Looking at her your not just looking at one doe......your quite possibly looking at a doe that will help repopulate the Pa. forests.  After the auto insurance industry and Alt got in bed together and killed em all.  To many doe tags! doesn't take a rocket scientist to figure out what they were up to.  My cuz has a body shop....usually around 20 to 30 hits a year down to one maybe two.. Now the dear aren't getting smarter and getting out of the way or looking both ways....their gone


----------



## RICKJJ59W (Jun 13, 2009)

*RE: Good night dear deer*

A night feeding of hole wheat  bread and bird seed yum. I mean that.

 http://www.youtube.com/watch?v=OPPzgW0L6ZQ


----------



## cyberdigger (Jun 13, 2009)

*RE: Good night dear deer*

You're lucky it ain't winter, Rick.. you'd have several more dinner guests!
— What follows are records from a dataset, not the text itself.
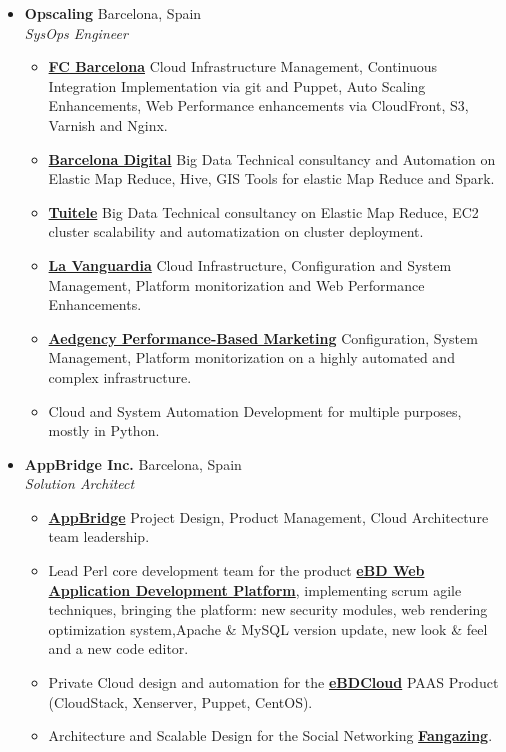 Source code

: \documentclass[]{friggeri-cv} %
\renewenvironment{entrylist}{%
  \begin{itemize}[leftmargin=1in]%
}{%
  \end{itemize}
}
\renewcommand{\entry}[4]{%
  \item[#1]
    \textbf{#2}%
    \hfill%
    {\footnotesize\addfontfeature{Color=lightgray} #3}\\%
    #4\vspace{\parsep}%
  }
\begin{document}
\begin{entrylist}
\entry
{2014--2014}
{Opscaling}
{Barcelona, Spain}
{\emph{SysOps Engineer} 
\begin{itemize}[label=\textbullet]
\item \href{http://www.fcbarcelona.com/}{\textbf{FC Barcelona}} Cloud Infrastructure Management, Continuous Integration Implementation via git and Puppet, Auto Scaling Enhancements, Web Performance enhancements via CloudFront, S3, Varnish and Nginx.
\item \href{http://www.bdigital.org/}{\textbf{Barcelona Digital}} Big Data Technical consultancy and Automation on Elastic Map Reduce, Hive, GIS Tools for elastic Map Reduce and Spark.
\item \href{http://www.tuitele.tv/}{\textbf{Tuitele}} Big Data Technical consultancy on Elastic Map Reduce, EC2 cluster scalability and automatization on cluster deployment.
\item \href{http://www.lavanguardia.com/}{\textbf{La Vanguardia}} Cloud Infrastructure, Configuration and System Management, Platform monitorization and Web Performance Enhancements.
\item \href{http://www.aedgency.com/}{\textbf{Aedgency Performance-Based Marketing}} Configuration, System Management, Platform monitorization on a highly automated and complex infrastructure.
\item Cloud and System Automation Development for multiple purposes, mostly in Python.   
\end{itemize}}
\entry
{2012--2014}
{AppBridge Inc.}
{Barcelona, Spain}
{\emph{Solution Architect} 
\begin{itemize}[label=\textbullet]
\item \href{http://www.appbridge.com}{\textbf{AppBridge}} Project Design, Product Management, Cloud Architecture team leadership.
\item Lead Perl core development team for the product \href{http://www.ebdsoft.com}{\textbf{eBD Web Application Development Platform}}, implementing scrum agile techniques, bringing the platform: new security modules, web rendering optimization system,Apache \& MySQL version update, new look \& feel and a new code editor.
\item Private Cloud design and automation for the  \href{http://www.ebdcloud.com}{\textbf{eBDCloud}} PAAS Product (CloudStack, Xenserver, Puppet, CentOS).
\item Architecture and Scalable Design for the Social Networking \href{http://www.fangazing.com/berto}{\textbf{Fangazing}}.

\end{itemize}}
\end{entrylist}
\end{document}
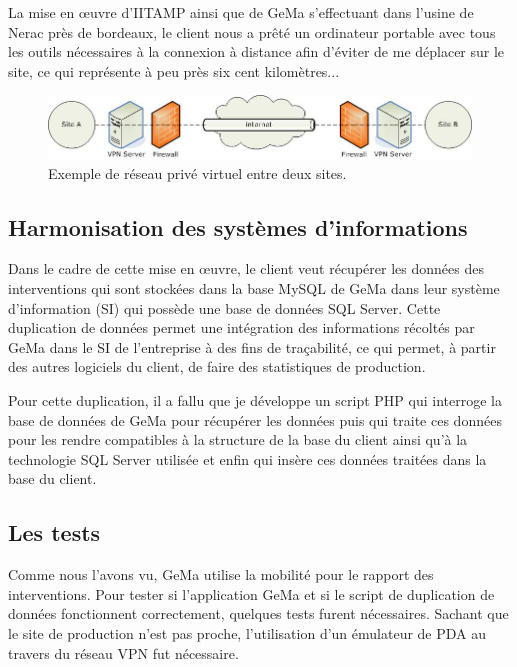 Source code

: La mise en \oe{}uvre d'IITAMP ainsi que de GeMa s'effectuant dans
l'usine de Nerac près de bordeaux, le client nous a prêté un ordinateur
portable avec tous les outils nécessaires à la connexion à distance afin
d'éviter de me déplacer sur le site, ce qui représente à peu près six
cent kilomètres...

\begin{figure}
  \begin{center}
    \includegraphics[scale=0.5]{images/vpn.png}
    \caption{Exemple de réseau privé virtuel entre deux sites.}
    \label{vpn}
  \end{center}
\end{figure}

\subsection{Harmonisation des systèmes d'informations} %
\label{sub:Harmonisation des systèmes d'informations}

Dans le cadre de cette mise en \oe{}uvre, le client veut récupérer les
données des interventions qui sont stockées dans la base MySQL de GeMa
dans leur système d'information (SI) qui possède une base de données SQL
Server. Cette duplication de données permet une intégration des
informations récoltés par GeMa dans le SI de l'entreprise à des fins de
traçabilité, ce qui permet, à partir des autres logiciels du client, de
faire des statistiques de production.

Pour cette duplication, il a fallu que je développe un script PHP qui
interroge la base de données de GeMa pour récupérer les données puis qui
traite ces données pour les rendre compatibles à la structure de la base
du client ainsi qu'à la technologie SQL Server utilisée et enfin qui
insère ces données traitées dans la base du client.

\subsection{Les tests} %
\label{sub:Les tests}

Comme nous l'avons vu, GeMa utilise la mobilité pour le rapport des
interventions. Pour tester si l'application GeMa et si le script de
duplication de données fonctionnent correctement, quelques tests furent
nécessaires. Sachant que le site de production n'est pas proche,
l'utilisation d'un émulateur de PDA au travers du réseau VPN fut
nécessaire.

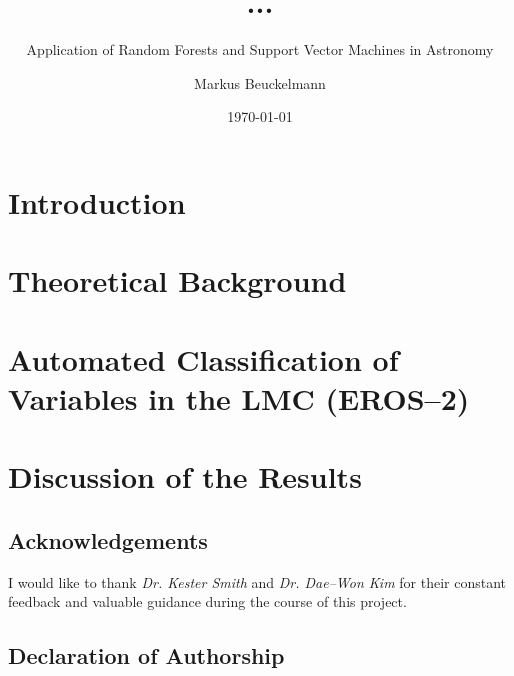 

\title{...}
\subtitle{Application of Random Forests and Support Vector Machines in Astronomy}

\author{Markus Beuckelmann}
\date{\today}






\label{sec:abstract}

\tableofcontents

\chapter{Introduction}
\label{sec:introduction}


\let\cleardoublepage\clearpage
\chapter{Theoretical Background}
\label{sec:theory}


\chapter{Automated Classification of Variables in the LMC (EROS--2)}
\label{sec:main}


%

\chapter{Discussion of the Results}
\label{sec:discussion}


\cleardoublepage
{}
\listoffigures

\cleardoublepage
{}




\cleardoublepage

\section*{Acknowledgements}
I would like to thank \emph{Dr. Kester Smith} and \emph{Dr. Dae--Won Kim} for their constant feedback and valuable guidance during the course of this project.
\label{sec:acknowledgements}

\section*{Declaration of Authorship}

\label{sec:declaration}


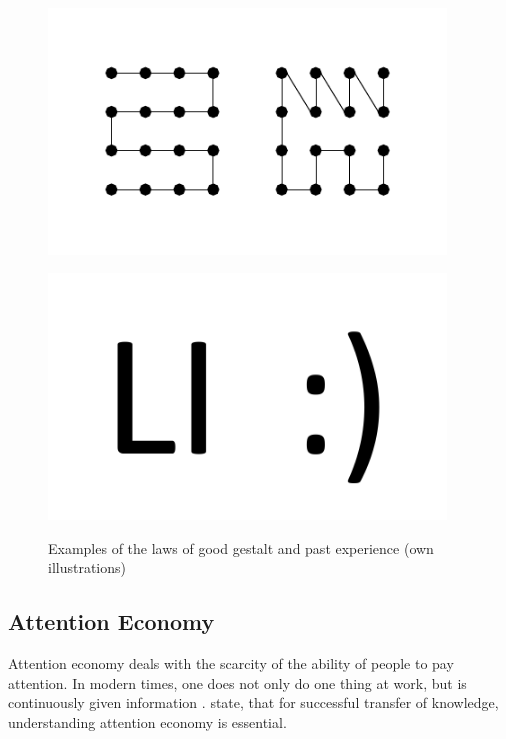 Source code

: \begin{enumerate}
    \begin{figure}[H] 
        \begin{minipage}[b]{.5\linewidth}
            \centering\includegraphics[width=0.94\textwidth]{img/gestalt.pdf}
            \label{fig:gest}
        \end{minipage}%
        \begin{minipage}[b]{.5\linewidth}
            \centering\includegraphics[width=0.94\textwidth]{img/experience.pdf}
            \label{fig:exo}
        \end{minipage}
        \caption[Laws of Good Gestalt and Past Experience]{Examples of the laws of good gestalt and past experience (own illustrations)}\label{fig:law4}
    \end{figure}
\end{enumerate}


\subsection{Attention Economy \label{ssec:attention}}\label{beginAtt}
Attention economy deals with the scarcity of the ability of people to pay attention. In modern times, one does not only do one thing at work, but is continuously given information  \parencite[cf.][]{Davenport.2001}. \textcite{Davenport.2001} state, that for successful transfer of knowledge, understanding attention economy is essential. 

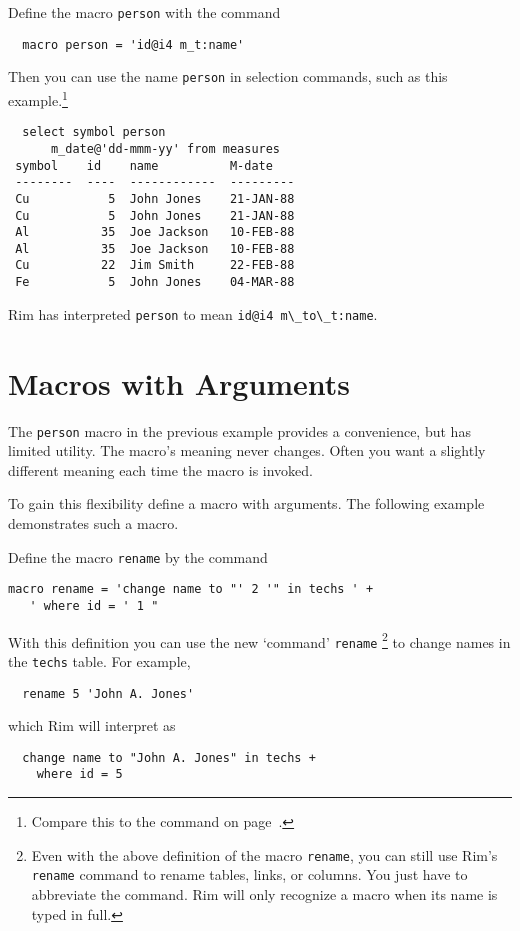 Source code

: \documentclass[11pt,a4paper]{report}
\def\I{\index}
\begin{document}
Define the macro \verb!person! with the command
\begin{verbatim}
  macro person = 'id@i4 m_t:name'
\end{verbatim}

Then you can use the name \verb!person! in selection commands, such as
this example.\footnote{Compare this to the command on
page~\pageref{sel-dem1}.}
 
\I{select}
\begin{verbatim}
  select symbol person 
      m_date@'dd-mmm-yy' from measures
 symbol    id    name          M-date
 --------  ----  ------------  ---------
 Cu           5  John Jones    21-JAN-88
 Cu           5  John Jones    21-JAN-88
 Al          35  Joe Jackson   10-FEB-88
 Al          35  Joe Jackson   10-FEB-88
 Cu          22  Jim Smith     22-FEB-88
 Fe           5  John Jones    04-MAR-88
\end{verbatim}
 
Rim has interpreted \verb!person! to mean
\verb!id@i4 m\_to\_t:name!.
 
\section{Macros with Arguments}
The \verb!person! macro in the previous example provides a convenience,
but has limited utility.  The macro's meaning never changes.
Often you want a slightly different meaning
each time the macro is invoked.
 
To gain this flexibility define a macro
with arguments.
\I{argument}
The following example demonstrates such a macro.
 
Define the macro \verb!rename! by the command
\begin{verbatim}
macro rename = 'change name to "' 2 '" in techs ' +
   ' where id = ' 1 "
\end{verbatim}
\label{rename-def}
 
With this definition
you can use the new `command' \verb!rename!
   \footnote{ Even with the above definition of the macro
   {\tt rename}, you can
    still use Rim's {\tt rename} command to rename tables, links, or
   columns.  You just have to abbreviate the command.
   Rim will only recognize a macro when its name
   is typed in full.}
to change names in
the \verb!techs! table. For example,
\begin{verbatim}
  rename 5 'John A. Jones' 
\end{verbatim}
which Rim will interpret as
\begin{verbatim}
  change name to "John A. Jones" in techs +
    where id = 5 
\end{verbatim}
 
\end{document}
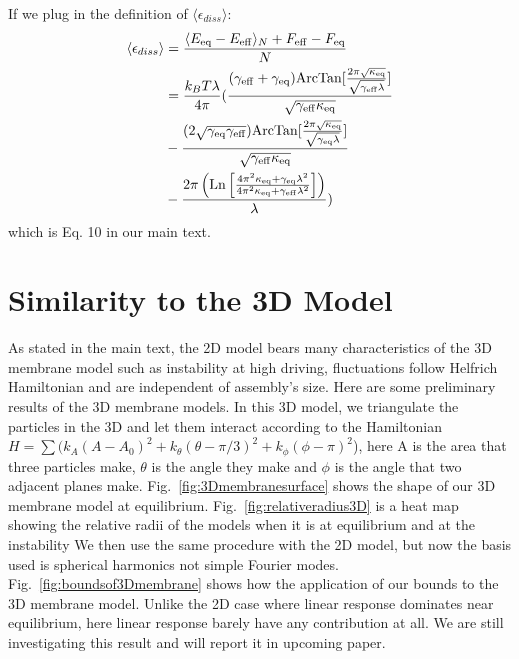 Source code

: \documentclass[amsmath,preprintnumbers,10pt,nofootinbib,prl,twocolumn]{revtex4-1}
\begin{document}
If we plug in the definition of $\langle\epsilon_{diss}\rangle:$
\begin{equation}
    \begin{split}
        \langle\epsilon_{diss}\rangle&=\frac{\langle E_{\rm{eq}}-E_{\rm{eff}}\rangle_N+F_{\rm{eff}}-F_{\rm{eq}}}{N}\\
        &=\frac{k_BT\lambda}{4\pi}( \frac{(\gamma_{\rm eff}+\gamma_{\rm eq})\rm{ArcTan}[\frac{2\pi\sqrt{\kappa_{\rm eq}}}{\sqrt{\gamma_{\rm eff}\lambda}}]}{\sqrt{\gamma_{\rm eff}\kappa_{\rm eq}}}\\
        &- \frac{(2\sqrt{\gamma_{\rm eq}\gamma_{\rm eff}})\rm{ArcTan}[\frac{2\pi\sqrt{\kappa_{\rm eq}}}{\sqrt{\gamma_{\rm eq}\lambda}}]}{\sqrt{\gamma_{\rm eff}\kappa_{\rm eq}}} \\
        & -\frac{2\pi\left(\rm{Ln}\left[\frac{4\pi^2\kappa_{\rm eq}+\gamma_{\rm eq}\lambda^2}{4\pi^2\kappa_{\rm eq}+\gamma_{\rm eff}\lambda^2}\right]\right)}{\lambda})
    \end{split}
\end{equation}
which is Eq. 10 in our main text.
\section{Similarity to the 3D Model}
As stated in the main text, the 2D model bears many characteristics of the 3D membrane model such as instability at high driving, fluctuations follow Helfrich Hamiltonian and are independent of assembly's size. Here are some preliminary results of the 3D membrane models. In this 3D model, we triangulate the particles in the 3D and let them interact according to the Hamiltonian $H=\sum (k_A(A-A_0)^2 + k_\theta (\theta-\pi/3)^2 + k_\phi (\phi-\pi)^2$), here A is the area that three particles make, $\theta$ is the angle they make and $\phi$ is the angle that two adjacent planes make.
Fig.~\ref{fig:3Dmembranesurface} shows the shape of our 3D membrane model at equilibrium. Fig.~\ref{fig:relativeradius3D} is a heat map showing the relative radii of the models when it is at equilibrium and at the instability
We then use the same procedure with the 2D model, but now the basis used is spherical harmonics not simple Fourier modes. Fig.~\ref{fig:boundsof3Dmembrane} shows how the application of our bounds to the 3D membrane model. Unlike the 2D case where linear response dominates near equilibrium, here linear response barely have any contribution at all. We are still investigating this result and will report it in upcoming paper.
\end{document}
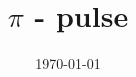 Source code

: \documentclass[12pt,a4paper]{article}
\begin{document}
\title{$\pi$ - pulse}
\author{}
\date{\today}
\maketitle

\clearpage


\end{document}
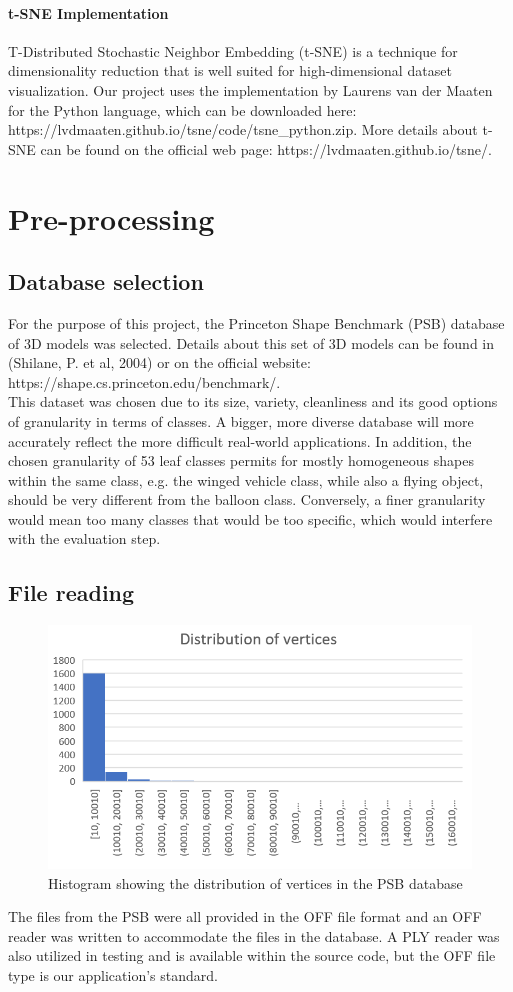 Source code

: \documentclass{bigdata}
\begin{document}
\paragraph{t-SNE Implementation}
T-Distributed Stochastic Neighbor Embedding (t-SNE) is a technique for dimensionality reduction that is well suited for high-dimensional dataset visualization. Our project uses the implementation by Laurens van der Maaten for the Python language, which can be downloaded here: https://lvdmaaten.github.io/tsne/code/tsne\_python.zip. More details about t-SNE can be found on the official web page: https://lvdmaaten.github.io/tsne/.

\section{Pre-processing}

\subsection{Database selection}
For the purpose of this project, the Princeton Shape Benchmark (PSB) database of 3D models was selected. Details about this set of 3D models can be found in (Shilane, P. et al, 2004) or on the official website: https://shape.cs.princeton.edu/benchmark/. \\
This dataset was chosen due to its size, variety, cleanliness and its good options of granularity in terms of classes. A bigger, more diverse database will more accurately reflect the more difficult real-world applications. In addition, the chosen granularity of 53 leaf classes permits for mostly homogeneous shapes within the same class, e.g. the winged vehicle class, while also a flying object, should be very different from the balloon class. Conversely, a finer granularity would mean too many classes that would be too specific, which would interfere with the evaluation step. 

\subsection{File reading}
\begin{figure}[b!]
	\centering
	\includegraphics[width=0.7\linewidth]{Pictures/verticesHist.png}
	\caption{Histogram showing the distribution of vertices in the PSB database}
\end{figure}
The files from the PSB were all provided in the OFF file format and an OFF reader was written to accommodate the files in the database. A PLY reader was also utilized in testing and is available within the source code, but the OFF file type is our application's standard.
\end{document}
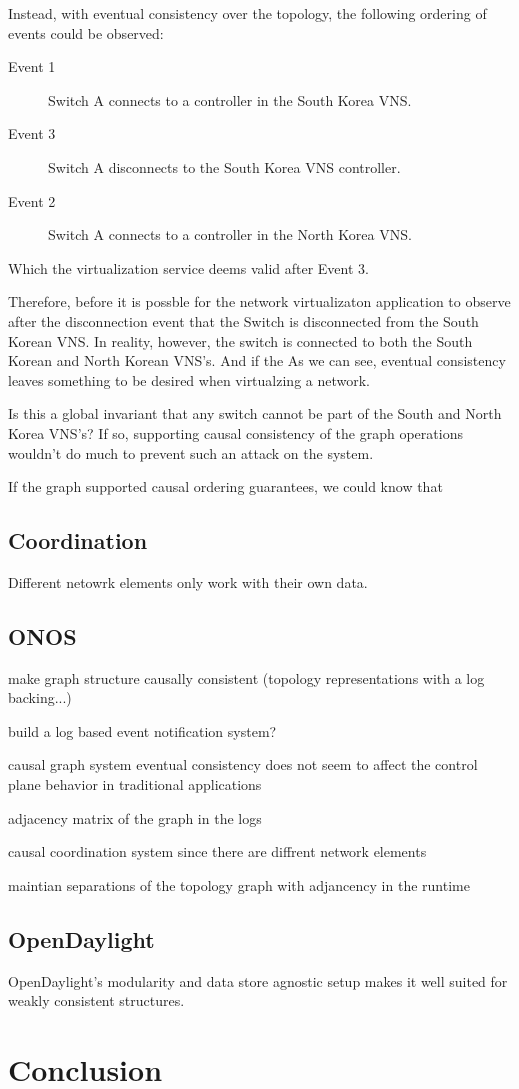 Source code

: \documentclass[letterpaper,twocolumn,10pt]{article}
\begin{document}
Instead, with eventual consistency over the topology, the following ordering of events could be observed:

\begin{description}
\item [Event 1] Switch A connects to a controller in the South Korea VNS.
\item [Event 3] Switch A disconnects to the South Korea VNS controller.
\item [Event 2] Switch A connects to a controller in the North Korea VNS.
\end{description}

Which the virtualization service deems valid after Event 3.

Therefore, before it is possble for the network virtualizaton application to observe after the disconnection event that the Switch is disconnected from the South Korean VNS. In reality, however, the switch is connected to both the South Korean and North Korean VNS's. And if the 
As we can see, eventual consistency leaves something to be desired when virtualzing a network.

Is this a global invariant that any switch cannot be part of the South and North Korea VNS's? If so, supporting causal consistency of the graph operations wouldn't do much to prevent such an attack on the system.

If the graph supported causal ordering guarantees, we could know that 


\subsection{Coordination}

Different netowrk elements only work with their own data.

\subsection{ONOS}

make graph structure causally consistent (topology representations with a log backing...)

build a log based event notification system?

causal graph system
    eventual consistency does not seem to affect the control plane behavior in traditional applications

adjacency matrix of the graph in the logs

causal coordination system since there are diffrent network elements

maintian separations of the topology graph with adjancency in the runtime
\subsection{OpenDaylight}

OpenDaylight's modularity and data store agnostic setup makes it well suited for weakly consistent structures.

\section{Conclusion}



\end{document}
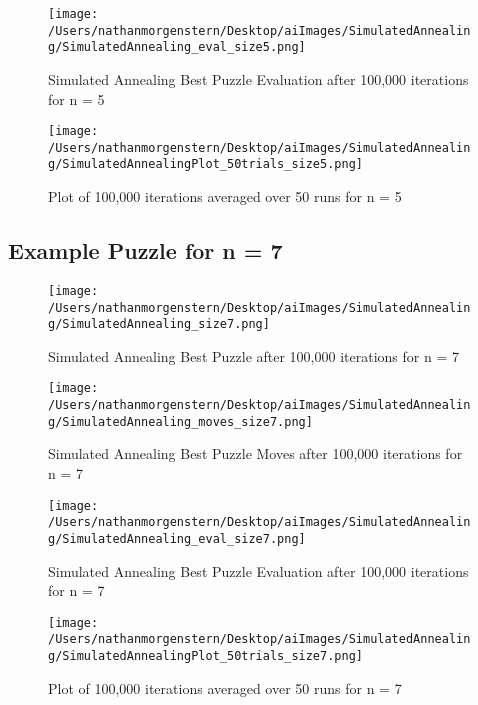 \documentclass{report}
\begin{document}
	\begin{figure}[H]
	\centering
	\texttt{[image: /Users/nathanmorgenstern/Desktop/aiImages/SimulatedAnnealing/SimulatedAnnealing\_eval\_size5.png]}
	\caption{Simulated Annealing Best Puzzle Evaluation after 100,000 iterations for n = 5} 
	\label{fig: Simulated Annealing Best Puzzle Evaluation after 100,000 iterations for n = 5} 
	\end{figure}

	\begin{figure}[H]
	\centering
	\texttt{[image: /Users/nathanmorgenstern/Desktop/aiImages/SimulatedAnnealing/SimulatedAnnealingPlot\_50trials\_size5.png]}
	\caption{Plot of 100,000 iterations averaged over 50 runs for n = 5}
	\label{fig: Plot of 100,000 iterations averaged over 50 runs for n = 5}
	\end{figure}

\subsection{Example Puzzle for n = 7}

	\begin{figure}[H]
	\centering
	\texttt{[image: /Users/nathanmorgenstern/Desktop/aiImages/SimulatedAnnealing/SimulatedAnnealing\_size7.png]}
	\caption{Simulated Annealing Best Puzzle after 100,000 iterations for n = 7} 
	\label{fig: Simulated Annealing Best Puzzle after 100,000 iterations for n = 7}
	\end{figure}
	
	\begin{figure}[H]
	\centering
	\texttt{[image: /Users/nathanmorgenstern/Desktop/aiImages/SimulatedAnnealing/SimulatedAnnealing\_moves\_size7.png]}
	\caption{Simulated Annealing Best Puzzle Moves after 100,000 iterations for n = 7} 
	\label{fig: Simulated Annealing Best Puzzle Moves after 100,000 iterations for n = 7}
	\end{figure}

	\begin{figure}[H]
	\centering
	\texttt{[image: /Users/nathanmorgenstern/Desktop/aiImages/SimulatedAnnealing/SimulatedAnnealing\_eval\_size7.png]}
	\caption{Simulated Annealing Best Puzzle Evaluation after 100,000 iterations for n = 7} 
	\label{fig: Simulated Annealing Best Puzzle Evaluation after 100,000 iterations for n = 7} 
	\end{figure}

	\begin{figure}[H]
	\centering
	\texttt{[image: /Users/nathanmorgenstern/Desktop/aiImages/SimulatedAnnealing/SimulatedAnnealingPlot\_50trials\_size7.png]}
	\caption{Plot of 100,000 iterations averaged over 50 runs for n = 7}
	\label{fig: Plot of 100,000 iterations averaged over 50 runs for n = 7}
	\end{figure}
\end{document}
If you want to treat skinny Sally right you should pick up a 50 # bag of whole corn from the Agway or whatever coop you Pennsy boys have runnin.. a scoop of that every morning will set her up good for an afternoon of sleeping in the shadows..[] Awesome vid as per usual, Rick!!


----------



## RICKJJ59W (Jun 13, 2009)

*RE: Good night dear deer*

I sure am lucky it ain't winter cuz I was taping that in my boxers hahah
  I went through 50 bags of corn this winter.I don't even want to add that up $$ [:-] I had 30 deer at a pop here in the winter,now that there is food available in the woods only a few come around now S.K is one of them.
  The buck come in kinda close to but they are spooky.


----------



## RICKJJ59W (Jun 13, 2009)

*RE: Good night dear deer*

I posted these before but you guys might not have seen um.


----------



## Just Dig it (Jun 13, 2009)

I used to live in Claxton georgia..Home of rattle snake round up...and the fruit cake = (...dont belive me??    Take a peek for yourself 



http://www.thom.org/photos/GACXsign.jpg


----------



## California Dream N (Jun 13, 2009)

It is illegal to fed wildlife in the state of Ca...Of course it is illegal to do alot of things in Ca...lol..Norene


----------



## privvydigger (Jun 13, 2009)

*RE: Good night dear deer*

wow nice pic


----------



## RICKJJ59W (Jun 15, 2009)

Wow whats the fine if you get caught?


----------



## California Dream N (Jun 15, 2009)

The fine is up to the Judge..I've never been caught so can't really say...lol []


----------



## RICKJJ59W (Jun 15, 2009)

Thats just like our law here"Do not feed the ducks" 300 dollar fine yeah right! they never gave a ticket out yet.


----------



## cyberdigger (Jun 15, 2009)

I just feed the wildlife with money.. why get the gubmint involved?[8D]


----------



## towhead (Jun 16, 2009)

gubmint []


----------



## pyshodoodle (Jun 16, 2009)

I think they're more concerned about you feeding the geese. Ducks poop in the water - Geese poop on land. And it's kind of like a herd of miniature cows! 

 Rick - where do you get your corn?  My mom picks hers up from a local farmer for about $7 for a 50 pound bag. If you want the number, let me know. 

 Loved the video!
 Kate


----------



## California Dream N (Jun 16, 2009)

Fish and Game doesn't want the animals to become used to human interaction and become lazy and dependant on us for their food...Makes sense to me.. we have enough Welfare in Ca...lol []


----------



## RICKJJ59W (Jun 16, 2009)

Geese ducks they any make a mess.[8D] But your right the geese really make a mess,I remember they shut down Lake Mulenburg at Ceder because there was so much goose crap on the bottom of the lake.The Ducks and geese were dying.I was on dead goose patrol at the time.Its all back to normal now.
  Did you ever see that big Swan in the lake? thats thing is nutz it fallows you and makes weird movements with his neck.I wonder what that means []

 I pay 6.50 for corn from a farm in Emaus.


----------



## RICKJJ59W (Jun 16, 2009)

That is the only deer that gets that close the other stay at a good distance.Spookkkky[8D]


----------



## pyshodoodle (Jun 16, 2009)

> ORIGINAL: RICKJJ59W
> 
> I pay 6.50 for corn from a farm in Emaus.


 
 Mark Lichtenwalner on Indian Creek?  That's where my mom gets hers and she said 6.50 or 7.00.


----------



## RICKJJ59W (Jun 16, 2009)

Yeah thats the place.Maybe he like me better 6.50 lol
  Well maybe it went up again also


----------



## pyshodoodle (Jun 16, 2009)

My mom had a job there one year working on the potato picker - picking rocks out of the potatoes. Probably the hardest work she's ever done. 
 Just wanted to make sure you weren't buying it at Agway or something and paying twice as much!


----------